LITRE Expo 2009: Looking Toward the Future and Learning from the Past


Almost everyone at NC State takes Learning in a Technology-Rich Environment (LITRE) for granted now. As a flagship university for science and technology, of course we investigate ways to use the Web and other digital media to enhance our teaching and learning!

At the 2009 LITRE Expo, NC State will have the chance to glimpse how far the university has come since those days and to celebrate recent achievements in the use and assessment of teaching and learning with technology.

Beginning with the keynote speech by Dr. Chris Dede from Harvard University, the LITRE Expo will offer the opportunity to discuss emerging technologies and their impact on teaching and learning in higher education. Once again, new technologies are raising questions about pedagogical practice and institutional relevance.

For example, how well will NC State meet the challenge of educating students with “neomillenial learning styles” developed through their fluency with interactive and immersive technologies? How do students view the future of university learning when they can construct knowledge in collaboration with experts and peers around the world – and easily build a community of learners on Ning.

Tough questions.
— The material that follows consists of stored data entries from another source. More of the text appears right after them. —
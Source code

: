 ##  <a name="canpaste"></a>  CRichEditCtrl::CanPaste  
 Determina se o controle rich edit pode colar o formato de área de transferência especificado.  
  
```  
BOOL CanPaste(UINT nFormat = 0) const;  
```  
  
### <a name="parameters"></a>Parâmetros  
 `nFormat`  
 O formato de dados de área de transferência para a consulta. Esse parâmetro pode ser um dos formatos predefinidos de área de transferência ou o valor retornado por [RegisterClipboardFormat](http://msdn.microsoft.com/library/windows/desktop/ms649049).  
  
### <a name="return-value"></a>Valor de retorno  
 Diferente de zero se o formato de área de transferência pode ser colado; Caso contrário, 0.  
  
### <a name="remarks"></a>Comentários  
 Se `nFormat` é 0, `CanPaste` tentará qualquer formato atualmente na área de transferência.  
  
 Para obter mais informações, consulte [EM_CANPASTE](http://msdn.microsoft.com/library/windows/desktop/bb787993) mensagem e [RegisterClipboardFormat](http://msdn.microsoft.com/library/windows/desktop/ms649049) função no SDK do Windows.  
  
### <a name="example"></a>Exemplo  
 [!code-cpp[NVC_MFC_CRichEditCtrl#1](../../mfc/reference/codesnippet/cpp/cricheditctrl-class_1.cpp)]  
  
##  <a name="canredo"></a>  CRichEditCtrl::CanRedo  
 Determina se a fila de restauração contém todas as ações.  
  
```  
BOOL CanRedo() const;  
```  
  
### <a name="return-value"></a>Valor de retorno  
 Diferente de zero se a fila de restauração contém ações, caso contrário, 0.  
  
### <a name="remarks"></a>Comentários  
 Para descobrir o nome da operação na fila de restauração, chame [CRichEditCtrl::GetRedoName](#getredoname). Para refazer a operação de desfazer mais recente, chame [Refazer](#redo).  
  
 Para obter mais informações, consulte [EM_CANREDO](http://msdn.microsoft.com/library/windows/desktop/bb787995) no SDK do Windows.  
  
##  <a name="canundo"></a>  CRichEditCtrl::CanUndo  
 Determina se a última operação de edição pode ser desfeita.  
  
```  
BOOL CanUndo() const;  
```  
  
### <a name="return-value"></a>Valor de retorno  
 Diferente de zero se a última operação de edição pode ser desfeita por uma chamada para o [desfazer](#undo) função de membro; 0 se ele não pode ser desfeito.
Fortunately, NC State can look to its past for insight into how to creatively respond.

A LITRE Genealogy

The LITRE program was officially launched in 2004 with the publication of “Learning in a Technology-Rich Environment: A quality enhancement plan for North Carolina State University.” The plan was developed as part of the university’s reaccreditation by the Southern Association of Colleges and Schools. The origins of LITRE and the competencies, campus culture and institutional resources that made it possible go back much further than that, however.

In 1997 NC State launched Project 25, an initiative to put 25 courses online in less than six months for the fall 1997 semester. With a mandate from then-Provost Phillip J. Stiles, funding from the university, and support from the NCSU Libraries and the former Computing Center, Project 25 was an institutional response to external challenges and technological change. It was also NC State’s first coordinated teaching with technology project.
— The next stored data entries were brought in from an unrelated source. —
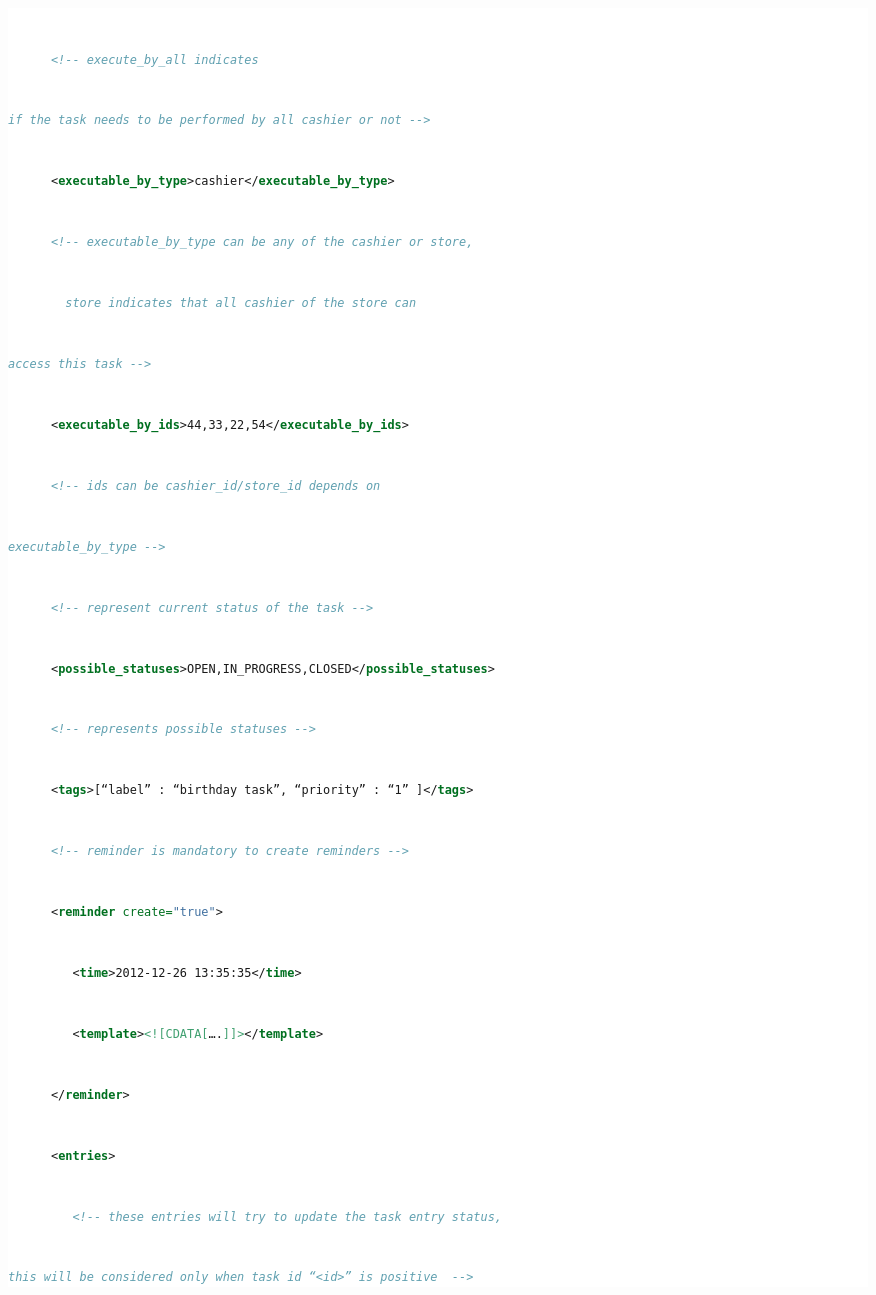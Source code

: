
 ```xml


      <!-- execute_by_all indicates


if the task needs to be performed by all cashier or not -->


      <executable_by_type>cashier</executable_by_type>


      <!-- executable_by_type can be any of the cashier or store,


        store indicates that all cashier of the store can


access this task -->


      <executable_by_ids>44,33,22,54</executable_by_ids>


      <!-- ids can be cashier_id/store_id depends on


executable_by_type -->


      <!-- represent current status of the task -->


      <possible_statuses>OPEN,IN_PROGRESS,CLOSED</possible_statuses>


      <!-- represents possible statuses -->


      <tags>[“label” : “birthday task”, “priority” : “1” ]</tags>


      <!-- reminder is mandatory to create reminders -->


      <reminder create="true">


         <time>2012-12-26 13:35:35</time>


         <template><![CDATA[….]]></template>


      </reminder>


      <entries>


         <!-- these entries will try to update the task entry status,


this will be considered only when task id “<id>” is positive  -->
```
The project was a success. Not only were 29 courses put online, if Project 25 were a parent, it now has many offspring. LITRE is a direct descendant.
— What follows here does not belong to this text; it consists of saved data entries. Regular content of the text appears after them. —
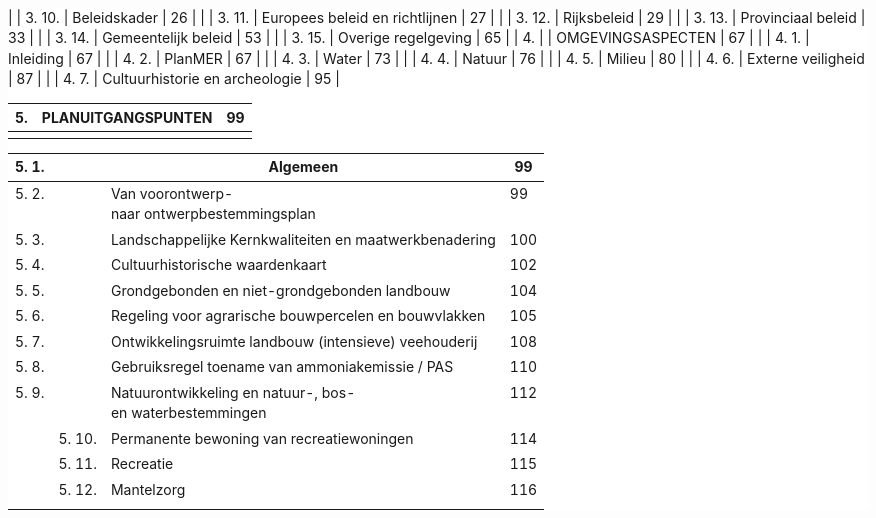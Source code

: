 |    | 3. 10.                                                      | Beleidskader                                                                                                                                                                                                     | 26                              |
|    | 3. 11.                                                      | Europees beleid en richtlijnen                                                                                                                                                                                   | 27                              |
|    | 3. 12.                                                      | Rijksbeleid                                                                                                                                                                                                      | 29                              |
|    | 3. 13.                                                      | Provinciaal beleid                                                                                                                                                                                               | 33                              |
|    | 3. 14.                                                      | Gemeentelijk beleid                                                                                                                                                                                              | 53                              |
|    | 3. 15.                                                      | Overige regelgeving                                                                                                                                                                                              | 65                              |
| 4. |                                                             | OMGEVINGSASPECTEN                                                                                                                                                                                                | 67                              |
|    | 4. 1.                                                       | Inleiding                                                                                                                                                                                                        | 67                              |
|    | 4. 2.                                                       | PlanMER                                                                                                                                                                                                          | 67                              |
|    | 4. 3.                                                       | Water                                                                                                                                                                                                            | 73                              |
|    | 4. 4.                                                       | Natuur                                                                                                                                                                                                           | 76                              |
|    | 4. 5.                                                       | Milieu                                                                                                                                                                                                           | 80                              |
|    | 4. 6.                                                       | Externe veiligheid                                                                                                                                                                                               | 87                              |
|    | 4. 7.                                                       | Cultuurhistorie en archeologie                                                                                                                                                                                   | 95                              |

| 5. | PLANUITGANGSPUNTEN | 99 |
|----|--------------------|----|
|    |                    |    |

| 5. 1.          |        | Algemeen                                                    | 99         |
|----------------|--------|-------------------------------------------------------------|------------|
| 5. 2.          |        | Van voorontwerp-<br>naar ontwerpbestemmingsplan             | 99         |
| 5. 3.          |        | Landschappelijke Kernkwaliteiten en maatwerkbenadering      | 100        |
| 5. 4.          |        | Cultuurhistorische waardenkaart                             | 102        |
| 5. 5.          |        | Grondgebonden en niet-grondgebonden landbouw                | 104        |
| 5. 6.          |        | Regeling voor agrarische bouwpercelen en bouwvlakken        | 105        |
| 5. 7.          |        | Ontwikkelingsruimte landbouw (intensieve) veehouderij       | 108        |
| 5. 8.          |        | Gebruiksregel toename van ammoniakemissie / PAS             | 110        |
| 5. 9.          |        | Natuurontwikkeling en natuur-, bos-<br>en waterbestemmingen | 112        |
|                | 5. 10. | Permanente bewoning van recreatiewoningen                   | 114        |
|                | 5. 11. | Recreatie                                                   | 115        |
|                | 5. 12. | Mantelzorg                                                  | 116        |
|                |        |                                                             |            |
Project 25 required intense effort, especially on the part of the faculty participants and support staff. Twenty-nine faculty from a broad range of disciplines received seed grants to redesign their courses for the Web. Last April the Teaching and Learning with Technology Roundtable (TLTR), now celebrating is 10th year on campus, held a reunion, “Project 25: 10 Years Later”.

As participants reminisced about their experiences, the significance of Project 25 as a catalyst for change became clear. Before Project 25 there was growing interest in emerging learning technologies and online distance education (DE); “maverick” faculty across campus were experimenting with the Web to enhance their teaching; technical staff and faculty were developing new online teaching tools; and several colleges and departments supported efforts to use new technologies for lecture-based and student-centered pedagogies.

But before Project 25 there was no coordinated institutional support for online teaching. In fact, instead of working to foster pedagogical innovation, campus policies restricted the number of hours faculty could teach DE courses, and DE courses were administered under continuing education, not campus academic curricula. There were few central IT staff dedicated to supporting faculty efforts to teach with technology, and there was no campus-wide group to foster dialogue and collaboration among faculty, staff and administrators interested in these efforts.

As a result of Project 25, Vice Provost Frank Abrams, Project 25 co-chair Prof. Lavon Page and others worked to change outmoded university policies to favor the development of online and DE courses. Provost Stiles created the Learning Technology Service (LTS), led by two former Project 25 leaders Carolyn Argentati and Harry Nicholos, to support faculty use of technology for teaching. The LTS became the Distance Education and Learning Applications (DELTA) organization in 2000, led by Vice Provost Tom Miller. Following the success of Project 25, Dr. Sarah Stein formed the TLTR in 1998, a group that still welcomes all faculty, staff and students interested in education and technology. In addition to these institutional changes, there was also a culture change. Project 25 marked the acceptance of teaching and learning with online technologies as part of mainstream educational practice.

The link between Project 25 and the LITRE program is apparent in the number of people who participated in both. For example, Dr. Hugh Devine, one of the Project 25 faculty, was co-chair of the of the original LITRE planning committee; Carolyn Argentati and Sarah Stein served on its steering committee and Lavon Page led the initial LITRE implementation efforts. Other Project 25 faculty have participated in LITRE-sponsored research projects.

The campus organizations that sponsored Project 25 – the Office of the Provost, NCSU Libraries, the Computing Center (now the Office of Information Technology) – were also heavily involved in the initial LITRE planning and implementation.

Those attending the TLTR event in April reflected on the lessons learned from Project 25. “Both Project 25 and LITRE were faculty-driven,” stressed Lavon Page. Project 25 also taught the importance of administrative vision, university investment, staff engagement, and support for faculty innovation.

As visitors to the LITRE Expo discuss the present and future of learning in a technology-rich environment, there is an even more valuable inheritance from Project 25 to remember – it’s the overarching commitment to improving student learning.